EXERCISE »
Set down all of the records below exactly, please, omitting the images.

DATA FOR THIS TASK »
---+---

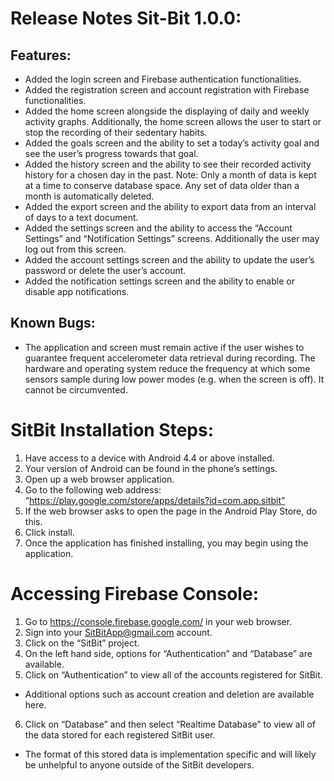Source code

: # Release Notes Sit-Bit 1.0.0:
## Features:
- Added the login screen and Firebase authentication functionalities.
- Added the registration screen and account registration with Firebase functionalities.
- Added the home screen alongside the displaying of daily and weekly activity graphs. Additionally, the home screen allows the user to start or stop the recording of their sedentary habits.
- Added the goals screen and the ability to set a today’s activity goal and see the user’s progress towards that goal.
- Added the history screen and the ability to see their recorded activity history for a chosen day in the past.
Note: Only a month of data is kept at a time to conserve database space. Any set of data older than a month is automatically deleted.
- Added the export screen and the ability to export data from an interval of days to a text document.
- Added the settings screen and the ability to access the “Account Settings” and “Notification Settings” screens. Additionally the user may log out from this screen.
- Added the account settings screen and the ability to update the user’s password or delete the user’s account.
- Added the notification settings screen and the ability to enable or disable app notifications.
## Known Bugs:
- The application and screen must remain active if the user wishes to guarantee frequent accelerometer data retrieval during recording.
The hardware and operating system reduce the frequency at which some sensors sample during low power modes (e.g. when the screen is off). It cannot be circumvented.
# SitBit Installation Steps:
1. Have access to a device with Android 4.4 or above installed.
2. Your version of Android can be found in the phone’s settings.
3. Open up a web browser application.
4. Go to the following web address: “https://play.google.com/store/apps/details?id=com.app.sitbit”
5. If the web browser asks to open the page in the Android Play Store, do this.
6. Click install.
7. Once the application has finished installing, you may begin using the application.

# Accessing Firebase Console:
1. Go to https://console.firebase.google.com/ in your web browser.
2. Sign into your SitBitApp@gmail.com account.
3. Click on the “SitBit” project.
4. On the left hand side, options for “Authentication” and “Database” are available.
5. Click on “Authentication” to view all of the accounts registered for SitBit.
- Additional options such as account creation and deletion are available here.
6. Click on “Database” and then select “Realtime Database” to view all of the data stored for each registered SitBit user.
- The format of this stored data is implementation specific and will likely be unhelpful to anyone outside of the SitBit developers.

---+---

TASK OUTPUT »
Source code

: # Release Notes Sit-Bit 1.0.0:
## Features:
- Added the login screen and Firebase authentication functionalities.
- Added the registration screen and account registration with Firebase functionalities.
- Added the home screen alongside the displaying of daily and weekly activity graphs. Additionally, the home screen allows the user to start or stop the recording of their sedentary habits.
- Added the goals screen and the ability to set a today’s activity goal and see the user’s progress towards that goal.
- Added the history screen and the ability to see their recorded activity history for a chosen day in the past.
Note: Only a month of data is kept at a time to conserve database space. Any set of data older than a month is automatically deleted.
- Added the export screen and the ability to export data from an interval of days to a text document.
- Added the settings screen and the ability to access the “Account Settings” and “Notification Settings” screens. Additionally the user may log out from this screen.
- Added the account settings screen and the ability to update the user’s password or delete the user’s account.
- Added the notification settings screen and the ability to enable or disable app notifications.
## Known Bugs:
- The application and screen must remain active if the user wishes to guarantee frequent accelerometer data retrieval during recording.
The hardware and operating system reduce the frequency at which some sensors sample during low power modes (e.g. when the screen is off). It cannot be circumvented.
# SitBit Installation Steps:
1. Have access to a device with Android 4.4 or above installed.
2. Your version of Android can be found in the phone’s settings.
3. Open up a web browser application.
4. Go to the following web address: “https://play.google.com/store/apps/details?id=com.app.sitbit”
5. If the web browser asks to open the page in the Android Play Store, do this.
6. Click install.
7. Once the application has finished installing, you may begin using the application.

# Accessing Firebase Console:
1. Go to https://console.firebase.google.com/ in your web browser.
2. Sign into your SitBitApp@gmail.com account.
3. Click on the “SitBit” project.
4. On the left hand side, options for “Authentication” and “Database” are available.
5. Click on “Authentication” to view all of the accounts registered for SitBit.
- Additional options such as account creation and deletion are available here.
6. Click on “Database” and then select “Realtime Database” to view all of the data stored for each registered SitBit user.
- The format of this stored data is implementation specific and will likely be unhelpful to anyone outside of the SitBit developers.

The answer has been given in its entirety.